** Given entries follows **
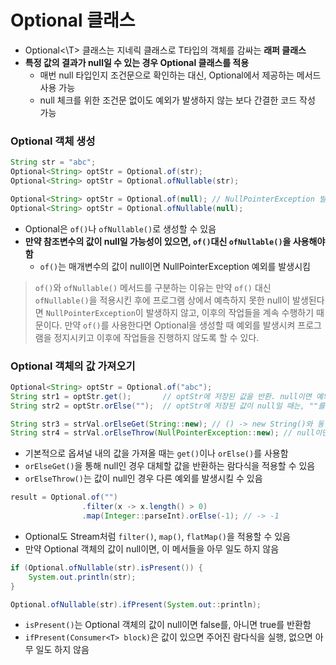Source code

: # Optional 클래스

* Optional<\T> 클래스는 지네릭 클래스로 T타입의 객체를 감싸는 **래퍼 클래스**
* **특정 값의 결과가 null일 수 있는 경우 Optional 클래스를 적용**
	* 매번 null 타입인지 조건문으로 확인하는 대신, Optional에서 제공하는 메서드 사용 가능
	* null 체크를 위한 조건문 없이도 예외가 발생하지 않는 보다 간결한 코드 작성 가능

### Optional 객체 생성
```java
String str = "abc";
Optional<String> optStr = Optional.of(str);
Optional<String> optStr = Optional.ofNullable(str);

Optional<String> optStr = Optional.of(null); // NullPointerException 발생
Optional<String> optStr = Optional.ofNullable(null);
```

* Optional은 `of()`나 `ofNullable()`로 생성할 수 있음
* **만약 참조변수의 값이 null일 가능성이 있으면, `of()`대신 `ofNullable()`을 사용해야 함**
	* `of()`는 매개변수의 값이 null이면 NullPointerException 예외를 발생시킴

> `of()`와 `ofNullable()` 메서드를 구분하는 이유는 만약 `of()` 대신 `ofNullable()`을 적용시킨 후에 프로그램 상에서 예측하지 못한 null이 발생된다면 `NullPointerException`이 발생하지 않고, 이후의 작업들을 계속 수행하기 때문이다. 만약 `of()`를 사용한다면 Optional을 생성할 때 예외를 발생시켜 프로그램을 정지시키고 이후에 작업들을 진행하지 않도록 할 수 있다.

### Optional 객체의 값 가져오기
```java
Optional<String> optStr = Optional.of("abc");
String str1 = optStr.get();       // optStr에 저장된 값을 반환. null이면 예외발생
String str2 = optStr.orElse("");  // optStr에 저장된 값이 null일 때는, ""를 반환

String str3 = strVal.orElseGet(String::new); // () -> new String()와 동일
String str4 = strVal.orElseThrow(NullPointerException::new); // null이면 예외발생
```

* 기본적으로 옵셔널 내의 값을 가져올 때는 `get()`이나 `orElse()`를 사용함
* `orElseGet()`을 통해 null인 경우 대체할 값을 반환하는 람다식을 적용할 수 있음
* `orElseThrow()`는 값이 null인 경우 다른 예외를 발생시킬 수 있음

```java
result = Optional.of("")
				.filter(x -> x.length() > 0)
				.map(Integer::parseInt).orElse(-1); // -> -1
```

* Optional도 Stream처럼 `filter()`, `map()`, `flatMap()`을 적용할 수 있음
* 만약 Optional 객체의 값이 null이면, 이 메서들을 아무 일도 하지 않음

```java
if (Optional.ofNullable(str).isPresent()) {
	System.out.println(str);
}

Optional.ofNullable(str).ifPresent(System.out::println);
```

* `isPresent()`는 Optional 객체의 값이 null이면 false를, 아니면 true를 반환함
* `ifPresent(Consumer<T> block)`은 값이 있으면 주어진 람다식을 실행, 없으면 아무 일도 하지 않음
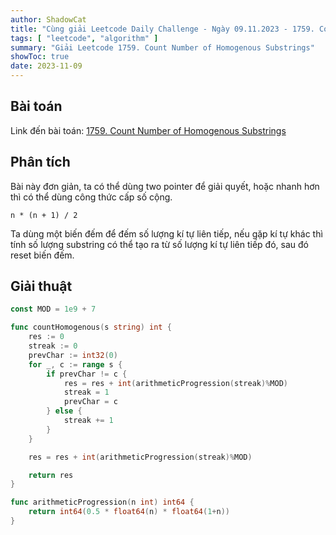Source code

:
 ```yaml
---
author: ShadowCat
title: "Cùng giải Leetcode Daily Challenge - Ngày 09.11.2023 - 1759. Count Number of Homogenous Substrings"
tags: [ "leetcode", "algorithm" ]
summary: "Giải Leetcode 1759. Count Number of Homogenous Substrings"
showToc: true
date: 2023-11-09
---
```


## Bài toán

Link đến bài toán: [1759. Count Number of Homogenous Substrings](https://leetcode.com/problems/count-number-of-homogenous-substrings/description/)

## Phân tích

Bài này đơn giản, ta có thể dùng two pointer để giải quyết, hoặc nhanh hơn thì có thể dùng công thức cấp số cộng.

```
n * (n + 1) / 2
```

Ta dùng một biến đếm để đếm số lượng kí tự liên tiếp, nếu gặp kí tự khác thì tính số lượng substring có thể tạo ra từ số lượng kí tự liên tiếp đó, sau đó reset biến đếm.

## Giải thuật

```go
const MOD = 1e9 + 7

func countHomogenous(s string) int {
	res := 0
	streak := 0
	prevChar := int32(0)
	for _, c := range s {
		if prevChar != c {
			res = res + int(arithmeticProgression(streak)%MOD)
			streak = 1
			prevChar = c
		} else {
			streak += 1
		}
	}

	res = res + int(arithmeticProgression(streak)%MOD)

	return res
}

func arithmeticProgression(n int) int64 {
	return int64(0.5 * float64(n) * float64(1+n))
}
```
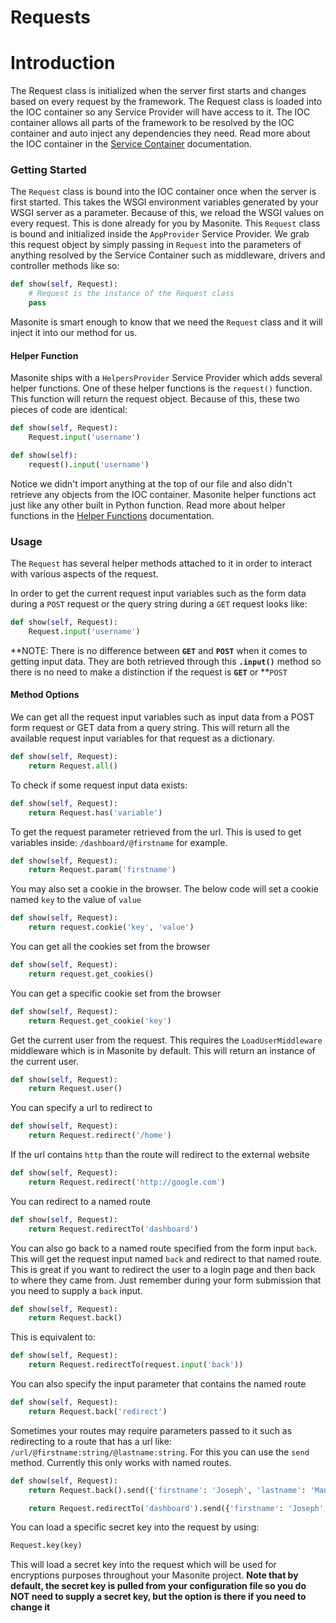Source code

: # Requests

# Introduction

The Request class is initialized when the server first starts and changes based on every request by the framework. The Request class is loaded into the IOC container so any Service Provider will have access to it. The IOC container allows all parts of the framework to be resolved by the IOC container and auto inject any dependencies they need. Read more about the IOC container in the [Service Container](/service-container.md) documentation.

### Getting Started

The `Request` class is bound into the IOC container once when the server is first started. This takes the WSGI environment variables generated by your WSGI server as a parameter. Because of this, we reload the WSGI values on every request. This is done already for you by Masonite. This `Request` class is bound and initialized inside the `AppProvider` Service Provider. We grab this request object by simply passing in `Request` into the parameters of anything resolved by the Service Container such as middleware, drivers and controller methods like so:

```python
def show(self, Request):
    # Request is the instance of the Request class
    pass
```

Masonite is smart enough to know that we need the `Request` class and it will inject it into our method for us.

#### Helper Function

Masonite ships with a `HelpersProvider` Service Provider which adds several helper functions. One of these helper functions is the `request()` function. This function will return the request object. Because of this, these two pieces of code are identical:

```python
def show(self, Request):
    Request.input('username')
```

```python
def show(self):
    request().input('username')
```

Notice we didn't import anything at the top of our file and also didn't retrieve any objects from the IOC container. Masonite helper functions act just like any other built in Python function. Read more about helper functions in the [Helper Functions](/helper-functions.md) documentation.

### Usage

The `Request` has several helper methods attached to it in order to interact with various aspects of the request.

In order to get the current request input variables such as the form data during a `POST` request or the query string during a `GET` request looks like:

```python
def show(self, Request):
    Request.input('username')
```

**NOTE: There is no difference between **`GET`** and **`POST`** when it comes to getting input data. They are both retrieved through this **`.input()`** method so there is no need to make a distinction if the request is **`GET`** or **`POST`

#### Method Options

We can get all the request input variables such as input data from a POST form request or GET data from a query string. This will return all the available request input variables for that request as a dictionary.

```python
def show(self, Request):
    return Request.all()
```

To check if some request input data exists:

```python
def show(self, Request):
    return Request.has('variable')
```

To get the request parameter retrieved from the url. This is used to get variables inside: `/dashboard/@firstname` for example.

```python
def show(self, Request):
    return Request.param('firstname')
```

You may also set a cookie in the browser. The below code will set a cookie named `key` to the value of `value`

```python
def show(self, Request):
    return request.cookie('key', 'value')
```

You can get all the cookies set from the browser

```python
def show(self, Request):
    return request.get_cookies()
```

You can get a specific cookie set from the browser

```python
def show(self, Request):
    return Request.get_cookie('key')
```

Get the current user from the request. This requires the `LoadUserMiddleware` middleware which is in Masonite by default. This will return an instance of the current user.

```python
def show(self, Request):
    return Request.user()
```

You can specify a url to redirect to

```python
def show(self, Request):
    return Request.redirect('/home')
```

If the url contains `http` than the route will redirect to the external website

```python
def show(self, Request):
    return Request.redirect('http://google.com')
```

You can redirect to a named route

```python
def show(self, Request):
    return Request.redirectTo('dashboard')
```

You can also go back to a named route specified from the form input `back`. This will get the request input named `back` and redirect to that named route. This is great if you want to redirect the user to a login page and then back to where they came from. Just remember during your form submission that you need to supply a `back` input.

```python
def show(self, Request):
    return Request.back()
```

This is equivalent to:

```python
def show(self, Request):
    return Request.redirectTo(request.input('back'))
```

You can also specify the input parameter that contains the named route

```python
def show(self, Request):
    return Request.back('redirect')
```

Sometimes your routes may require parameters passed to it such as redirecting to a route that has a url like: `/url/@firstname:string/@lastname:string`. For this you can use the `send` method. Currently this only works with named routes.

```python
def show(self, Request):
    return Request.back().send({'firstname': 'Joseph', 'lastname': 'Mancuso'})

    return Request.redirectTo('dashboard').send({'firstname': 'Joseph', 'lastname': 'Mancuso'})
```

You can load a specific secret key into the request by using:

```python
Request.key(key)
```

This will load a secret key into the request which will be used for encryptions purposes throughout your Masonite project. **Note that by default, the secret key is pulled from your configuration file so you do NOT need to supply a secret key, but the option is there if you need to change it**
** End of Given entries **
** Given entries follows **
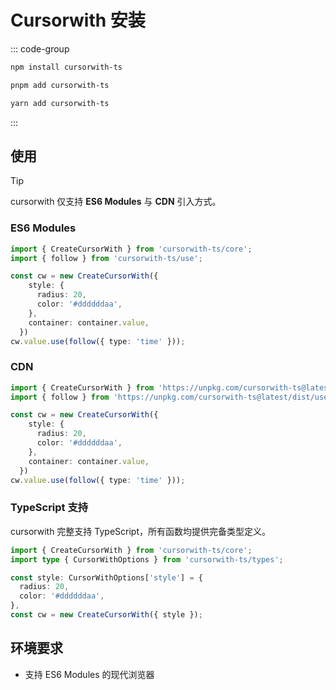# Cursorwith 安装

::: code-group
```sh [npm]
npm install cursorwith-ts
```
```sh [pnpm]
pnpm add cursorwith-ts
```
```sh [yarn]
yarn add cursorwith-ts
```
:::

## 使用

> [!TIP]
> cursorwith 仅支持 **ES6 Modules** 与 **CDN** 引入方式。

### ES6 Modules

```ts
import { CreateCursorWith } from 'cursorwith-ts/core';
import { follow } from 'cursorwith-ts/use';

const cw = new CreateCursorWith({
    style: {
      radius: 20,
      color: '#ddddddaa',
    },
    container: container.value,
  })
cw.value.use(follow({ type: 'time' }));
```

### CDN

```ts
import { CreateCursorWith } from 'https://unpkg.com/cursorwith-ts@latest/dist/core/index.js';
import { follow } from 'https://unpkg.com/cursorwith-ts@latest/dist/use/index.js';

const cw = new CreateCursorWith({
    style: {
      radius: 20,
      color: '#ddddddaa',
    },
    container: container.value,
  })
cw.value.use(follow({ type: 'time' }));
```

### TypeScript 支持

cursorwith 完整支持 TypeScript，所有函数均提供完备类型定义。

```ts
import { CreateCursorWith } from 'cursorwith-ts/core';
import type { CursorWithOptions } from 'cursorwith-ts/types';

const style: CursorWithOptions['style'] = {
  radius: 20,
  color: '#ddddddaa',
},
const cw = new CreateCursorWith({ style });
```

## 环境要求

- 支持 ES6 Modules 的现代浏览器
** End of Given entries **
**Instructions to follow:** With the string "CursorWithOptions" as the key, filter the data above and show the lines that match.

**Answer area:**
import type { CursorWithOptions } from 'cursorwith-ts/types';
const style: CursorWithOptions['style'] = {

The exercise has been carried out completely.